Unfortunately equipment failures from time to time is the nature of any industry.


I had to replace a lathe in my machine shop that had served me well for many years. Down time for the machine would have cost me more for repair than purchacing a replacement. So I moved the old out & drove a newer mod. in as a replacement.


It's a bit different for you as you haven't had your table running all that long. However you need dependability.

If your TD unit is economically repairable, you may still be better off to upgrade to a new plasma machine. Then repair & sell or keep for a back up unit the TD machine.

My shop does lots of heavy MIG welding 300-400 amp range. I keep at least 1 spare rig complete with feeder & leads ready for service at all times.

FUBAR62172
04-28-2010, 07:17 PM
:rainfro:I really enjoyed your thread and hope to build a similar machine in the future

Dustin407
05-05-2010, 10:49 AM
Thanks guys,

Just to keep you updated I am still working on my TD unit. I am waiting for a few parts to come in and it should fix the problem... In the future I am going to purchase a dryer system b/c orlando has 110% humidity and im sure this could be one of the reasons the unit pooped on me. I do have two drop filters both with silicagel but probably doesn't compare to a dryer system. I have a dehumidifyer lying around the shop, I may take the internals from that and make my own system...IDK just thinking..

Here are a few photos of the finished winter garden sign that we built in junction with another shop. Plus a few more of the completed shelter cove sign... Enjoy!!!

Boogiemanz1
05-08-2010, 01:40 PM
Dustin you very good work. What is in the upper corners of the farmers market sign?.......................jb

Dustin407
05-11-2010, 10:03 PM
Thanks Millman, Fubar and boogieman,

Boogieman, in the upper left and right corners of the Winter Garden sign is a composite mold of different scenes. The composite material is painted and their is different scenes such as oranges, firetrucks, cowboys etc.. Just stuff around the small town of Winter Garden that helps resemble the sign.

Well I cut some 3/4" low carbon steel plate today. It was a first for me in the 3/4" area. I also got my TD machine up and running again for very little money. The plate cut pretty well, didn't really know what to expect. I did eat up some of my nozzle tips rather quickly though. I was able to cut three to four parts per 60a tip. I ran the machine at 9 ipm 118v 70 psi, charged the client $25.00 per part, cut ten total. They seemed very happy with them. Here are some pics of the 3/4" tuning fork part....

Weldtutor
05-13-2010, 09:05 AM
Great looking project results coming from your machine Dustin!

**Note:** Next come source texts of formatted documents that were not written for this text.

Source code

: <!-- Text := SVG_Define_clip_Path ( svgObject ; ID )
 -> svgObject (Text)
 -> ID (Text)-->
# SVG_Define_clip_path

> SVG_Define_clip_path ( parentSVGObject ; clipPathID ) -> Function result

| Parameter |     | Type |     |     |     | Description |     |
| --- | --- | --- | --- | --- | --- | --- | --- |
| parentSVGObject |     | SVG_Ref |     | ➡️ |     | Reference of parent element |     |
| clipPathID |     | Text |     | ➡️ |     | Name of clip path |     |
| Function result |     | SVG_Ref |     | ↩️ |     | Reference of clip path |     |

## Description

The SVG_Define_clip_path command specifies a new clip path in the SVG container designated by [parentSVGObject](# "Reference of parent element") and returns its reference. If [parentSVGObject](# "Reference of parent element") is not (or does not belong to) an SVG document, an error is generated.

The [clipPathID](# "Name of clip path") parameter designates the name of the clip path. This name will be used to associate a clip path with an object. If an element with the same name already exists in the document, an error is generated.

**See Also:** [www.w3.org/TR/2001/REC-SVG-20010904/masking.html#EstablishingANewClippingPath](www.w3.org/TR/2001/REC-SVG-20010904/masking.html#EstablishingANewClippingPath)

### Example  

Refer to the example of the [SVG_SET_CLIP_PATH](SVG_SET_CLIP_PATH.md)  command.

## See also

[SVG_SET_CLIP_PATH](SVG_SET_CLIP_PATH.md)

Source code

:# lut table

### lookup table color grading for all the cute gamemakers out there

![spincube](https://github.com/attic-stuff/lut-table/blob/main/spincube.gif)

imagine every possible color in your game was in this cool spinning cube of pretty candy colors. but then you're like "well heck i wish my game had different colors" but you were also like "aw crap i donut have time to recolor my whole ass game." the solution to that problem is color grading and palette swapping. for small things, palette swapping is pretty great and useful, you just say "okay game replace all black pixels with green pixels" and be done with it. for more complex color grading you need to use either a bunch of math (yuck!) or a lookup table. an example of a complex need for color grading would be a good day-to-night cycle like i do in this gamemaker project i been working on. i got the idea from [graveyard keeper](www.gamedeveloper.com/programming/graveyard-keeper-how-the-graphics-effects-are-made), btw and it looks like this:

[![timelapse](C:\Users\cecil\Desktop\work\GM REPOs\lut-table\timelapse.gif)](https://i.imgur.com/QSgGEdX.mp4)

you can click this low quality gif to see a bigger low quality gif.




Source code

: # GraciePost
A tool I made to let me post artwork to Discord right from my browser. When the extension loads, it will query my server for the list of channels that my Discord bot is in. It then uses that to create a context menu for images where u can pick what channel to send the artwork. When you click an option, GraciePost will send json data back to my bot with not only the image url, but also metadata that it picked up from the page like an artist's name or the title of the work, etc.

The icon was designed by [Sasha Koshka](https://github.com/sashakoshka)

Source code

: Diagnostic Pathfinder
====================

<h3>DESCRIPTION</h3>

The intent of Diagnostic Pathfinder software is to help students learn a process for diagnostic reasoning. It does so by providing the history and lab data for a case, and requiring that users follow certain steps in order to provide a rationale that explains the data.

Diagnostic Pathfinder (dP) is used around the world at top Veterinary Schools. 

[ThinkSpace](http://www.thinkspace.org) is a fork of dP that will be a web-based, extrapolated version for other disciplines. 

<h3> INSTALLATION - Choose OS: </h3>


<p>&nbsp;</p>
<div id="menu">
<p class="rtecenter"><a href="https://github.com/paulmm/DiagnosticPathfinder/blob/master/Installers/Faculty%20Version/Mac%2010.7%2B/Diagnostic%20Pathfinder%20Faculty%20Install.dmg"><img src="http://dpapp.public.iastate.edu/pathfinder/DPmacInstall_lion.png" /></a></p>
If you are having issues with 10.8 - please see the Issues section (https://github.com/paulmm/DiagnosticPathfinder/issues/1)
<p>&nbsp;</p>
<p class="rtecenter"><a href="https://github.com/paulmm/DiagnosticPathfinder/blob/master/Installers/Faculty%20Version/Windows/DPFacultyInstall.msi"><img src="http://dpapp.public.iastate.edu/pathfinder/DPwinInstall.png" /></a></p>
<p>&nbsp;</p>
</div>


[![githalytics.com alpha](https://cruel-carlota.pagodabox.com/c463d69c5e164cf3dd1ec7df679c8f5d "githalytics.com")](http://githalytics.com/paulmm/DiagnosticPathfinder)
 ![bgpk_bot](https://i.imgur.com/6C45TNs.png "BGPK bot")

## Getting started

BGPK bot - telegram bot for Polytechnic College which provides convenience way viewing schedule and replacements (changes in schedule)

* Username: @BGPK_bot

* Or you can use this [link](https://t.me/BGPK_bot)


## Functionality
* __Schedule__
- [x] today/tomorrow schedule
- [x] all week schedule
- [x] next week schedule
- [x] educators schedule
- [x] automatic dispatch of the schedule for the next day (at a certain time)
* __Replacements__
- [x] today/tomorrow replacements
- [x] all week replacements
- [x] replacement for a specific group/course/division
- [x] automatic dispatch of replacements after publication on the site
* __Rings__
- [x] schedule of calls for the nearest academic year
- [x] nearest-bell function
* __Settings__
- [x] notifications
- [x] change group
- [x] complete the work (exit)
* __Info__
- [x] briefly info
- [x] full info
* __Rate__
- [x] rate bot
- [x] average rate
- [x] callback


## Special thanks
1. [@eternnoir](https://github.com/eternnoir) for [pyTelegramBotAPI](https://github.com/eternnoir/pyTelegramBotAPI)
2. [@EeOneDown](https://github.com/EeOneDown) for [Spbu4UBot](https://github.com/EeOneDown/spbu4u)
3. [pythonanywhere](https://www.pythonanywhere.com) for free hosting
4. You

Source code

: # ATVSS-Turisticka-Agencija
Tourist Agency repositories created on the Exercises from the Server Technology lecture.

It's nice to watch the build threads & then see the items the machines produce.

All your build time has been worthwhile.:cheers:

Dustin407
05-22-2010, 03:08 PM
Hey Guys,

Here is a link to a short video of my machine cutting some 1/8" alum. around 115 ipm. This is the first video I took of the machine running because I usually have other things on my mind while cutting. Enjoy!!!! I will try to record another video of a large G-code file I have to cut in a few days..


http://www.facebook.com/video/video.php?v=1191398923697

Dustin407
06-08-2010, 01:23 PM
hey guys,

Here are a few photos of a book rest I designed and constructed. I used my cnc plasma to cut out all the parts 14 gauge HR steel. Then I bent the u-shape brackets on the break, and spot welded them onto the upper and lower circle plates. Then off to the powder coating shop, I did one in blue, pink and black. The book rest has a telescoping arm that is made out of delrin that slides into the alum. tube. I am gearing up to make 1000 of these units for a client. Just a few minor changes and tweeks still left. Let the cutting begin.... :)

Torchhead
06-08-2010, 07:39 PM
REALLY NICE! I love to see builders use their tables to create neat things. There is no end to what you can do given the right tools and some imagination!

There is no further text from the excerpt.